### TASK
Of the entries below, return exactly those lines that fall between the one containing "FRC Team #6996</h1>" and the one containing "While I am a", the two end lines included.

### INFORMATION SUPPLIED
▼

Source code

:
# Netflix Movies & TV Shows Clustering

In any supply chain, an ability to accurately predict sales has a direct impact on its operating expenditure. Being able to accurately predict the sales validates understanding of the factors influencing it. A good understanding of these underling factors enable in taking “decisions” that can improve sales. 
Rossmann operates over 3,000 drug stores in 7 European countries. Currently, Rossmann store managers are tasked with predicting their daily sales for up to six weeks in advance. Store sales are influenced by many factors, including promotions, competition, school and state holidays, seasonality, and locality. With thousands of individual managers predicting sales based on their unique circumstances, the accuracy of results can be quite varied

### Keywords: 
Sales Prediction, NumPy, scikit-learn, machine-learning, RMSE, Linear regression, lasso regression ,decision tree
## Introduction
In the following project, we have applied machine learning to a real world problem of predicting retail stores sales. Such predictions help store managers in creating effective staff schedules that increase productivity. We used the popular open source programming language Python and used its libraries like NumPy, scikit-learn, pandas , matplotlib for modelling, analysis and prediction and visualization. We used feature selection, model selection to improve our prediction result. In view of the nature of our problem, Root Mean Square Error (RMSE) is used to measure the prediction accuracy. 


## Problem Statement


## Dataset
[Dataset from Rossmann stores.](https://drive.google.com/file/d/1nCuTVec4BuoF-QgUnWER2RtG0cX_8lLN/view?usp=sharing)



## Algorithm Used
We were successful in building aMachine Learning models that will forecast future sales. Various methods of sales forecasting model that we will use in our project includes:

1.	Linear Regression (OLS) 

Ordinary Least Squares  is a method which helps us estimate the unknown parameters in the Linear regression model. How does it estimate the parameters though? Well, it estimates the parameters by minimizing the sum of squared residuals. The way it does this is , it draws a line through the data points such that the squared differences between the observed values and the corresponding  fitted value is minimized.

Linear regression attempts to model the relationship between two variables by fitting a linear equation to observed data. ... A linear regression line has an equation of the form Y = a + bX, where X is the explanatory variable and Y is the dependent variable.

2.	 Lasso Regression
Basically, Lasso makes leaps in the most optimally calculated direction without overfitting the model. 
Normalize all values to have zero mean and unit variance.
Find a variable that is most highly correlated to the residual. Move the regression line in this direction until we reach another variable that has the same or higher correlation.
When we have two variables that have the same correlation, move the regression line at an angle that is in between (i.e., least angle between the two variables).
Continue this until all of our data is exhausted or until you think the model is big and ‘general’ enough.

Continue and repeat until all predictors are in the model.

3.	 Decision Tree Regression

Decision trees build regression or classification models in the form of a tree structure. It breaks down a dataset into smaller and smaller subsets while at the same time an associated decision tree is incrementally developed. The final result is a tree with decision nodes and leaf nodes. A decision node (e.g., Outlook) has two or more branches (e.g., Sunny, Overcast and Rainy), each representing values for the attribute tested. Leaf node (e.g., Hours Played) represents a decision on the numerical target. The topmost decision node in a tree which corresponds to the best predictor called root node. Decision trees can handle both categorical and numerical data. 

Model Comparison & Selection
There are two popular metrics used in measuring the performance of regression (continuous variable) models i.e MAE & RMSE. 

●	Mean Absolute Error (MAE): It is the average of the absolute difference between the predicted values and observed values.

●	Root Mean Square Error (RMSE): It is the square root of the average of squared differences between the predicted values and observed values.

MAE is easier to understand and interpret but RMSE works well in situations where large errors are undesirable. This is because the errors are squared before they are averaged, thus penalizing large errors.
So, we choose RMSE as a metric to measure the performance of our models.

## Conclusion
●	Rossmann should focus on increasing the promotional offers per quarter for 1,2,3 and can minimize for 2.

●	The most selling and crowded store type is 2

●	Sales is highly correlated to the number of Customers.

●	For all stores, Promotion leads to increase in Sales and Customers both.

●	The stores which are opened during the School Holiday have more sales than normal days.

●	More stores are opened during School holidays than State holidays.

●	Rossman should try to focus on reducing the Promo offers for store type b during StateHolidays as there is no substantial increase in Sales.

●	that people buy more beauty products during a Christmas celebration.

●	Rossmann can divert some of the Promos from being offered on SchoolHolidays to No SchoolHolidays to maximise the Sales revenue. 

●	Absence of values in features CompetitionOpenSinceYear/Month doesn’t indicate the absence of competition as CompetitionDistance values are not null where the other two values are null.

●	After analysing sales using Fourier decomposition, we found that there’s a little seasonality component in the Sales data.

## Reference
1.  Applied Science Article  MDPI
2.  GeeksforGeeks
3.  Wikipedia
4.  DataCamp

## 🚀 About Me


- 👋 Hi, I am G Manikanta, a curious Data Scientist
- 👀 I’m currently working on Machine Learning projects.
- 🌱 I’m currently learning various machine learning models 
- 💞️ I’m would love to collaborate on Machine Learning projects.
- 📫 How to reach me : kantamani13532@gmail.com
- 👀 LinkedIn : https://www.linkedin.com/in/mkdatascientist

▲
▼

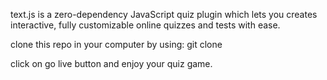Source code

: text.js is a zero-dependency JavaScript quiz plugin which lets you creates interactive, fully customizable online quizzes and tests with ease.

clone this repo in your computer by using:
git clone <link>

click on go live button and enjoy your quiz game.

▲
▼

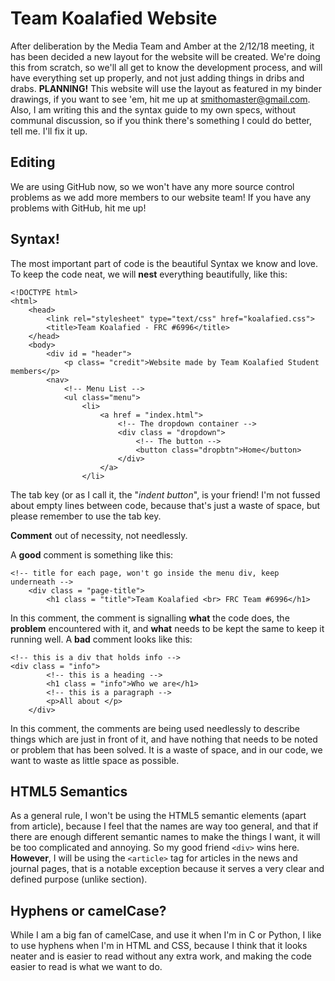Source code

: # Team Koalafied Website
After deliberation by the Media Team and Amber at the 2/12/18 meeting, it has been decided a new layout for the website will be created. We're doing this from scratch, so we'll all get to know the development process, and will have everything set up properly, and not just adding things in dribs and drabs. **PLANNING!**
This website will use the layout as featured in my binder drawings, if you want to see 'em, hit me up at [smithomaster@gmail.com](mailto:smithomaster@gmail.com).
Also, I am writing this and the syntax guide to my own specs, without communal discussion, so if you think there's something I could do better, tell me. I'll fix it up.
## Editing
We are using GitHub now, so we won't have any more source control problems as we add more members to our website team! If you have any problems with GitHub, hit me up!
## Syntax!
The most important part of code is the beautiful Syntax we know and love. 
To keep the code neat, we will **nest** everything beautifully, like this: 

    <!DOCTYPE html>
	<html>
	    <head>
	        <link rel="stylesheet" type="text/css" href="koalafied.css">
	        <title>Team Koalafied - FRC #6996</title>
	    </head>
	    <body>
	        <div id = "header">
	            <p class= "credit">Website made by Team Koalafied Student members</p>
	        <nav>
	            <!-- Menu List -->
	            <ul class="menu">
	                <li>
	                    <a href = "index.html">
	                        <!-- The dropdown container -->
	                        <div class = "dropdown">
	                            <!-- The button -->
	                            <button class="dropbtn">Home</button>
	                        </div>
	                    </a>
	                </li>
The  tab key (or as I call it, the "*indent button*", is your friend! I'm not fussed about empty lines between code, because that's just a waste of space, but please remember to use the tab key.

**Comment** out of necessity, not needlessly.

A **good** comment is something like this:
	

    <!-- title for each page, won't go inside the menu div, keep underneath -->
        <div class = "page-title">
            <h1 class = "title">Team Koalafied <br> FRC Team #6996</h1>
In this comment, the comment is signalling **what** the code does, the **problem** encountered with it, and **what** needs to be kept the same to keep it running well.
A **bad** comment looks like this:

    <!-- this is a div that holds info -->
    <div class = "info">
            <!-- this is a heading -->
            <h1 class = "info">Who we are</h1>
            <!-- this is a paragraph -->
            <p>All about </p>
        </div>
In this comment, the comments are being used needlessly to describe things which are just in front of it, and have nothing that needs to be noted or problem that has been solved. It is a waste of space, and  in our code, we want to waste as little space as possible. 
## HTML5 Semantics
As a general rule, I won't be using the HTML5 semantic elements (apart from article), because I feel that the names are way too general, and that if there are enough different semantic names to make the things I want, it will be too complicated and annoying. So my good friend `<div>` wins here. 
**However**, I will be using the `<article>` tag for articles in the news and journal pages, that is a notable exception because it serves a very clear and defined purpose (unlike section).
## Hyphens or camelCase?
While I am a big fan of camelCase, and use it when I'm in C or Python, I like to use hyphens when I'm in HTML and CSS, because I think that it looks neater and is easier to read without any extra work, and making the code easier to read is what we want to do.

▲

### TASK ANSWER
            <h1 class = "title">Team Koalafied <br> FRC Team #6996</h1>
In this comment, the comment is signalling **what** the code does, the **problem** encountered with it, and **what** needs to be kept the same to keep it running well.
A **bad** comment looks like this:

    <!-- this is a div that holds info -->
    <div class = "info">
            <!-- this is a heading -->
            <h1 class = "info">Who we are</h1>
            <!-- this is a paragraph -->
            <p>All about </p>
        </div>
In this comment, the comments are being used needlessly to describe things which are just in front of it, and have nothing that needs to be noted or problem that has been solved. It is a waste of space, and  in our code, we want to waste as little space as possible. 
## HTML5 Semantics
As a general rule, I won't be using the HTML5 semantic elements (apart from article), because I feel that the names are way too general, and that if there are enough different semantic names to make the things I want, it will be too complicated and annoying. So my good friend `<div>` wins here. 
**However**, I will be using the `<article>` tag for articles in the news and journal pages, that is a notable exception because it serves a very clear and defined purpose (unlike section).
## Hyphens or camelCase?
While I am a big fan of camelCase, and use it when I'm in C or Python, I like to use hyphens when I'm in HTML and CSS, because I think that it looks neater and is easier to read without any extra work, and making the code easier to read is what we want to do.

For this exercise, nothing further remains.